I have read the article titled "" by Wang et al (2022) with great interest. This study examined the change in throat microbiota and its association with laryngeal edema (LE) attacks and attack severity in hereditary angioedema (HAE) patients. This study demonstrated the comparative richness of Bacteroidetes and Prevotellaceae in recent LE attacks and detected positive association between the attack severity scores and Bacteroidetes richness. Nevertheless, I have some questions and concerns about the methodological design of their study. For instance, in the article, the description of HAE and HAE patients is not exactly correct. I do not also agree with the authors on the effect of long-term prophylactic danazol use in HAE patients of this study. It is very important when or how the swab was obtained after the LE attack. The last, not the least, point now is what the authors suggest to improve this dysbiosis in these HAE patients. The discussion to elaborate these points in the study could be helpful and enlightening for readers and future research in this area.
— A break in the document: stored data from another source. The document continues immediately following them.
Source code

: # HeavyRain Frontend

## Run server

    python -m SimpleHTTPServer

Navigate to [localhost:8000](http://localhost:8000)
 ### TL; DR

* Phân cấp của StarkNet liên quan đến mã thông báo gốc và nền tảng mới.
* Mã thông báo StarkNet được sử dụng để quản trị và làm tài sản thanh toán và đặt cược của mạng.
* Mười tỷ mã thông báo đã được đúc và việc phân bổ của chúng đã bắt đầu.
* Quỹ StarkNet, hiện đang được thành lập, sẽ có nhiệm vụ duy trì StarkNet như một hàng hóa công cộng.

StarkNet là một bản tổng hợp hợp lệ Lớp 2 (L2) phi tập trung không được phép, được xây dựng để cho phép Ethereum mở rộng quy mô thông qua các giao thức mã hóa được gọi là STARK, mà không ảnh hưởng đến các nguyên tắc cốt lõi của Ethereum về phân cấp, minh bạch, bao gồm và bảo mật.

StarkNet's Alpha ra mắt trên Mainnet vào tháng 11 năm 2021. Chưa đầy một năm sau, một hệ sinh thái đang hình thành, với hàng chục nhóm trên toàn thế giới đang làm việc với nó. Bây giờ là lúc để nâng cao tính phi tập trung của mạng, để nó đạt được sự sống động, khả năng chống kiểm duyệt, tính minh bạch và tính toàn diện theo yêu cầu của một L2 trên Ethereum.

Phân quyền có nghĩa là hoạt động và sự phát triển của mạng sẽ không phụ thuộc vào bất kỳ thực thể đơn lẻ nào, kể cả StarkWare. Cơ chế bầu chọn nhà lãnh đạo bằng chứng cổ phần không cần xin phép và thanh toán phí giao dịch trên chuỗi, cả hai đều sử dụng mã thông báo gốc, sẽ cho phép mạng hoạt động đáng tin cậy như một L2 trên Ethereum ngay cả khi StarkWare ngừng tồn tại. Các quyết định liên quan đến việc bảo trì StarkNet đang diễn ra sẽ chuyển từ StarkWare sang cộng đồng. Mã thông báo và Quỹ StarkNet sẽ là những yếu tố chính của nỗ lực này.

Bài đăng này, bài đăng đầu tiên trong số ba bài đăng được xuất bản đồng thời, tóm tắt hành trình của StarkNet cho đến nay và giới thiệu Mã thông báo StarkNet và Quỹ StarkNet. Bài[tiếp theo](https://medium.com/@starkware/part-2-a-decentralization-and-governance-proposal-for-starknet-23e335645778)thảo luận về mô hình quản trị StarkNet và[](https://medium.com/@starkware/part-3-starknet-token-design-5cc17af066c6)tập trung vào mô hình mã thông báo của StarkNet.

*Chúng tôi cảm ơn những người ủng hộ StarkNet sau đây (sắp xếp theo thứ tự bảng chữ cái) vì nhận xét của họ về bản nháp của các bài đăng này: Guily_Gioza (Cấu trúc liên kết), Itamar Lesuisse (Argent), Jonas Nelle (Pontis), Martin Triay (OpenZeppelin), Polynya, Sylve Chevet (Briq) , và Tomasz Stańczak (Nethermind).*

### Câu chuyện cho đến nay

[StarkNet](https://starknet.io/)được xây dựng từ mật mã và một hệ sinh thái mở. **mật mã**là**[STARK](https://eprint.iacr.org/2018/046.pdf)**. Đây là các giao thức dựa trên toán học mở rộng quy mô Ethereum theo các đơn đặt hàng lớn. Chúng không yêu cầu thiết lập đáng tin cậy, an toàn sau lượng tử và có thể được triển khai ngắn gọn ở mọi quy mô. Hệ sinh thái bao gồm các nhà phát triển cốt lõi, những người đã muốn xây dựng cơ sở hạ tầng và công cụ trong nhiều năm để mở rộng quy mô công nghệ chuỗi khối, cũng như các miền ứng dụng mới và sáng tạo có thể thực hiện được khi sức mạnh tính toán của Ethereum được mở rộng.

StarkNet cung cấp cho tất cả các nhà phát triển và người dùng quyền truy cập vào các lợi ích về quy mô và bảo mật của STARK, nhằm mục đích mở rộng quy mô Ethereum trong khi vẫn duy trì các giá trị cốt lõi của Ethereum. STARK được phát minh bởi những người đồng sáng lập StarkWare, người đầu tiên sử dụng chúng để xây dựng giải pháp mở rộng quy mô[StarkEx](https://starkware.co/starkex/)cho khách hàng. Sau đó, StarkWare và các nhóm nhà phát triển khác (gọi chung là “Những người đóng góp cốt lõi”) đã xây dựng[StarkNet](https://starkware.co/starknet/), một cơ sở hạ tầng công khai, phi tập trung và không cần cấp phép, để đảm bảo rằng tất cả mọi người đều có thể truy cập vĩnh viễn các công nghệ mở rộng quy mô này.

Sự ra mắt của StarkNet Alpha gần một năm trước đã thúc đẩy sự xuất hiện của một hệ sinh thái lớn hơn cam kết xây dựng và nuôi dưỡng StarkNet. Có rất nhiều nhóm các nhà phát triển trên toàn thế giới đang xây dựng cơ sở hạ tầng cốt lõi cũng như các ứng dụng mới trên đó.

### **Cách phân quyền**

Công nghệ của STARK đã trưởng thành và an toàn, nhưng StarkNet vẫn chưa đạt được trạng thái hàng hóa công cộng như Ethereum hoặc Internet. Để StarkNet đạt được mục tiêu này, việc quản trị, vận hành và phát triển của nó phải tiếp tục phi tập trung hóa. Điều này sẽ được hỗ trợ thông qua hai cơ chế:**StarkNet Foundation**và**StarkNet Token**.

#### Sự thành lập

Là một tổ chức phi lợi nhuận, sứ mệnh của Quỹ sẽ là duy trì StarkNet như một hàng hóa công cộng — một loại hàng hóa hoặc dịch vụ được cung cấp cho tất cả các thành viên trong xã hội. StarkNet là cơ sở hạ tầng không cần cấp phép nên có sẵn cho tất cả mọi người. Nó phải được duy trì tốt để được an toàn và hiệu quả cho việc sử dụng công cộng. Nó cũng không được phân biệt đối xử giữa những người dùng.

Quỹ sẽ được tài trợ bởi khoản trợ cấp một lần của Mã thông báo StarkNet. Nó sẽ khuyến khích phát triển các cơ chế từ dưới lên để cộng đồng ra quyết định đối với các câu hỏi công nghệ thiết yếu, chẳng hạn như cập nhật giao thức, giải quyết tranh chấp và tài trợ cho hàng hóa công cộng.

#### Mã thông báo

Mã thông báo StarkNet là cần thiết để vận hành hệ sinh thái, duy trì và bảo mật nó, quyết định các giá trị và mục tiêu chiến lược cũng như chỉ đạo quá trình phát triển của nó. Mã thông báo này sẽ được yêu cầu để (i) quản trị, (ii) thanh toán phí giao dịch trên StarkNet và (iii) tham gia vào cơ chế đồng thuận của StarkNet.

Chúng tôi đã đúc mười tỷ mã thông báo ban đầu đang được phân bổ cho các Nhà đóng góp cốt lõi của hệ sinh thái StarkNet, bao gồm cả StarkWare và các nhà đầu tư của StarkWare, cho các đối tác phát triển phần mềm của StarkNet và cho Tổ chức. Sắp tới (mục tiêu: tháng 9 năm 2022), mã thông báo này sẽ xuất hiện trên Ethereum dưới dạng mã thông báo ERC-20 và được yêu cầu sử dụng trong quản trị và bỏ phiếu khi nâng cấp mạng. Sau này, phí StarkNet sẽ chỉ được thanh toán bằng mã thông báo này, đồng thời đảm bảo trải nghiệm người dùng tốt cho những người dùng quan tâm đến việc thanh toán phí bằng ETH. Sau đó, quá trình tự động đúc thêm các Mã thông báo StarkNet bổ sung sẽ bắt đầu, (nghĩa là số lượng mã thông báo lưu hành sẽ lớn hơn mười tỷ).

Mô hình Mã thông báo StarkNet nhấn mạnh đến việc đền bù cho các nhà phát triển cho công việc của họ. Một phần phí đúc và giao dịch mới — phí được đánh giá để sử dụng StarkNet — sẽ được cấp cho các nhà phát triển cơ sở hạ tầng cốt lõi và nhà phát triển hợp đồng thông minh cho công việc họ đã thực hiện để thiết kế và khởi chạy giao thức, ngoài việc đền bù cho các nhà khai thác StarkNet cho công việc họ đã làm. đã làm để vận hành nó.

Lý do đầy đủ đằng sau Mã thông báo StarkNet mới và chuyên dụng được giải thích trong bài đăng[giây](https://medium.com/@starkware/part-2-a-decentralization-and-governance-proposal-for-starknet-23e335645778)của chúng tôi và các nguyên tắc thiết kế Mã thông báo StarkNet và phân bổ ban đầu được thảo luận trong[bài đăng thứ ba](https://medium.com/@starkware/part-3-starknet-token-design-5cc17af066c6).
我饶有兴趣地阅读了王等人(2022年)题为《》的文章。本研究调查了遗传性血管性水肿(HAE)患者咽喉微生物群的变化及其与喉水肿(LE)发作和发作严重程度的关联。该研究证明了近期LE发作中拟杆菌门和普雷沃氏菌科的相对丰富性,并检测到发作严重程度评分与拟杆菌门丰富度之间存在正相关。然而,我对他们研究的方法设计有一些疑问和担忧。例如,在文章中,对HAE和HAE患者的描述并不完全正确。我也不同意作者关于本研究中HAE患者长期预防性使用达那唑的效果的观点。LE发作后何时或如何获取拭子非常重要。最后但同样重要的一点是,作者建议如何改善这些HAE患者的这种生态失调。在研究中对这些要点进行阐述的讨论可能会对该领域的读者和未来研究有所帮助和启发。